--- RECORDS FOR THIS TASK ---

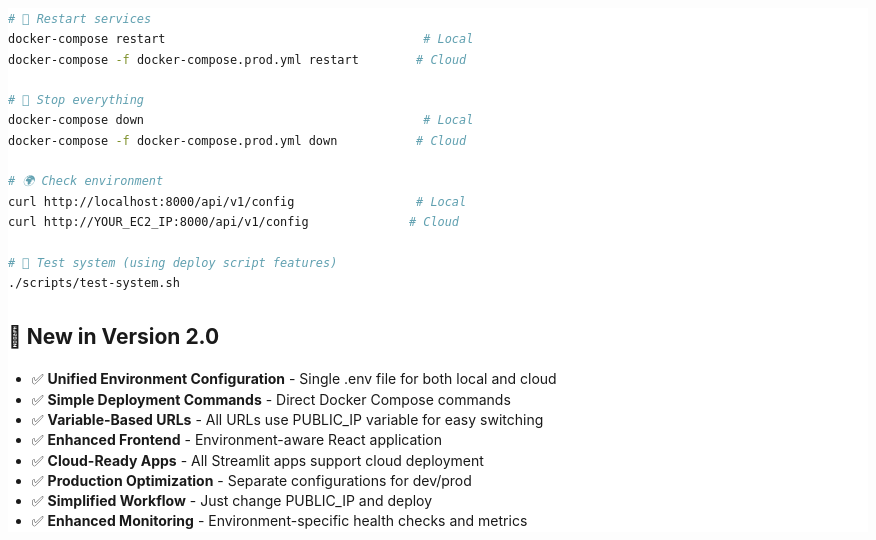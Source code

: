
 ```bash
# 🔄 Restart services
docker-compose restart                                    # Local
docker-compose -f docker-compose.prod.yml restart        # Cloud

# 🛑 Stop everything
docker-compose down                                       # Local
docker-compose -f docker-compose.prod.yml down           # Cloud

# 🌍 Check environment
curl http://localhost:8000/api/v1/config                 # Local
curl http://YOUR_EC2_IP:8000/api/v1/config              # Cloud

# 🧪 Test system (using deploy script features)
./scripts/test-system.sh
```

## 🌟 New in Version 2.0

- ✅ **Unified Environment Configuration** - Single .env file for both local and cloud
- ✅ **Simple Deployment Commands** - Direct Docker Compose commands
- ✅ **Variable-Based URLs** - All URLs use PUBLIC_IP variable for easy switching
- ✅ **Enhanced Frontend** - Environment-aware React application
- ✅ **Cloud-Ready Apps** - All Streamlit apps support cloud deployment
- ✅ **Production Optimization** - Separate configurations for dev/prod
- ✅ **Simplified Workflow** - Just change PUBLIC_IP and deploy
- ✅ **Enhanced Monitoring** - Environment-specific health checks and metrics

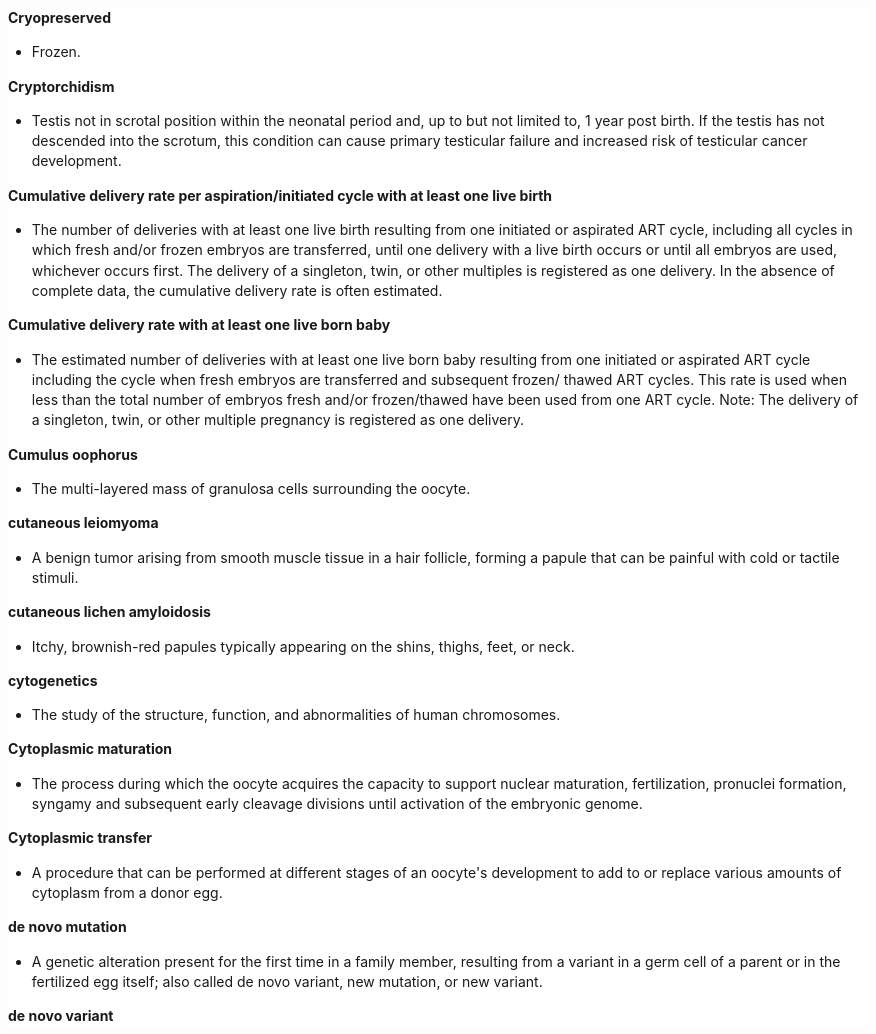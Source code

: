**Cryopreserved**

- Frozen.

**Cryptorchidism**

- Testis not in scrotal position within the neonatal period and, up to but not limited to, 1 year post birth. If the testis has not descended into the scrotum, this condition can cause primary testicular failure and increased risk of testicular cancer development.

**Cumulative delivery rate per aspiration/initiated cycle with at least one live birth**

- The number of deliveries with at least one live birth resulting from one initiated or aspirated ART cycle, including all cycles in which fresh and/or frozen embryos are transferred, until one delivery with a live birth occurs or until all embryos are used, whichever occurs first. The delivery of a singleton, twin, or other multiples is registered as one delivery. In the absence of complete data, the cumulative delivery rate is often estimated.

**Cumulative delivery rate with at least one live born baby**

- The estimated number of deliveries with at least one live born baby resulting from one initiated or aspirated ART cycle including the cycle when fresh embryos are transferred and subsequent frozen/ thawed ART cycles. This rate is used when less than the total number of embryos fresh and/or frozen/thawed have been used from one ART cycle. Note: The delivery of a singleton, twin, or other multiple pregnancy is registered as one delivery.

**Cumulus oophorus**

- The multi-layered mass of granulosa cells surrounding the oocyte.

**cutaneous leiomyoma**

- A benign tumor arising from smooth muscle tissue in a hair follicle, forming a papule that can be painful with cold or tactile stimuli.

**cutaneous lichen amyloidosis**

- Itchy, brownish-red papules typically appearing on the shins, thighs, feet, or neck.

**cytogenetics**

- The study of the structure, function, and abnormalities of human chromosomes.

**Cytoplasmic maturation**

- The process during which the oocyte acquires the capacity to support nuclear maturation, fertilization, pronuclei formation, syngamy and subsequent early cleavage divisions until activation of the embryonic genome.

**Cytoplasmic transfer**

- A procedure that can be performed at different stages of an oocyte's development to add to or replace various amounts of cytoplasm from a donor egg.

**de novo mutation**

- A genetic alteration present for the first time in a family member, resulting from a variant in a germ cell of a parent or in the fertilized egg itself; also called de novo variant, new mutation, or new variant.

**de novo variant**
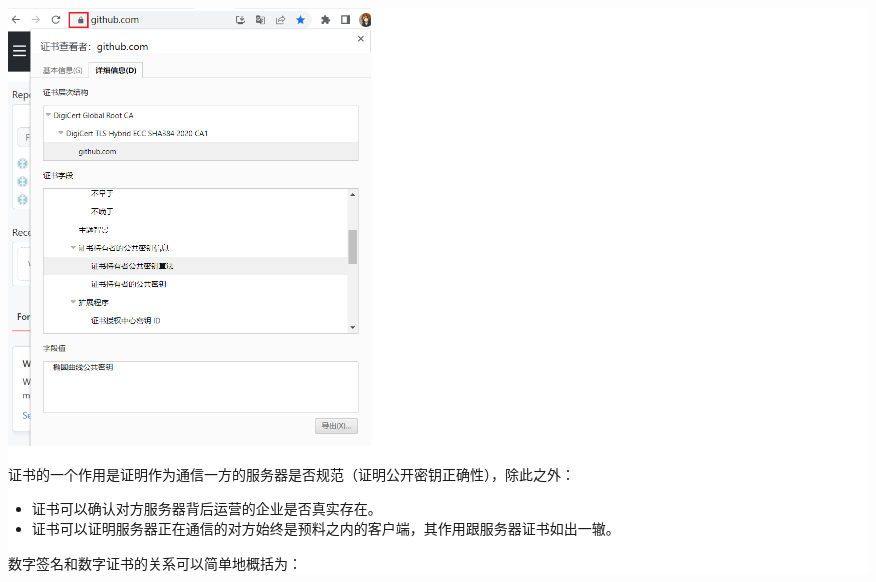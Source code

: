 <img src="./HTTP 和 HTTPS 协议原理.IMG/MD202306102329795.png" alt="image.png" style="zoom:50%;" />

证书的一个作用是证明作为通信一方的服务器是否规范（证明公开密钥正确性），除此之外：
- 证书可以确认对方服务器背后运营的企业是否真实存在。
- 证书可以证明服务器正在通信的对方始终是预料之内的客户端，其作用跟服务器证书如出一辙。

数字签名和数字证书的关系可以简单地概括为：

---

◆ **TO DO**
A word-for-word repeat is expected of the lines from the one with "- A procedure" to the end of the data, both included; pictures are not part of it.

◆ **REPLY**
- A procedure that can be performed at different stages of an oocyte's development to add to or replace various amounts of cytoplasm from a donor egg.

**de novo mutation**

- A genetic alteration present for the first time in a family member, resulting from a variant in a germ cell of a parent or in the fertilized egg itself; also called de novo variant, new mutation, or new variant.

**de novo variant**
Source code

: <img src="./HTTP 和 HTTPS 协议原理.IMG/MD202306102329795.png" alt="image.png" style="zoom:50%;" />

证书的一个作用是证明作为通信一方的服务器是否规范（证明公开密钥正确性），除此之外：
- 证书可以确认对方服务器背后运营的企业是否真实存在。
- 证书可以证明服务器正在通信的对方始终是预料之内的客户端，其作用跟服务器证书如出一辙。

数字签名和数字证书的关系可以简单地概括为：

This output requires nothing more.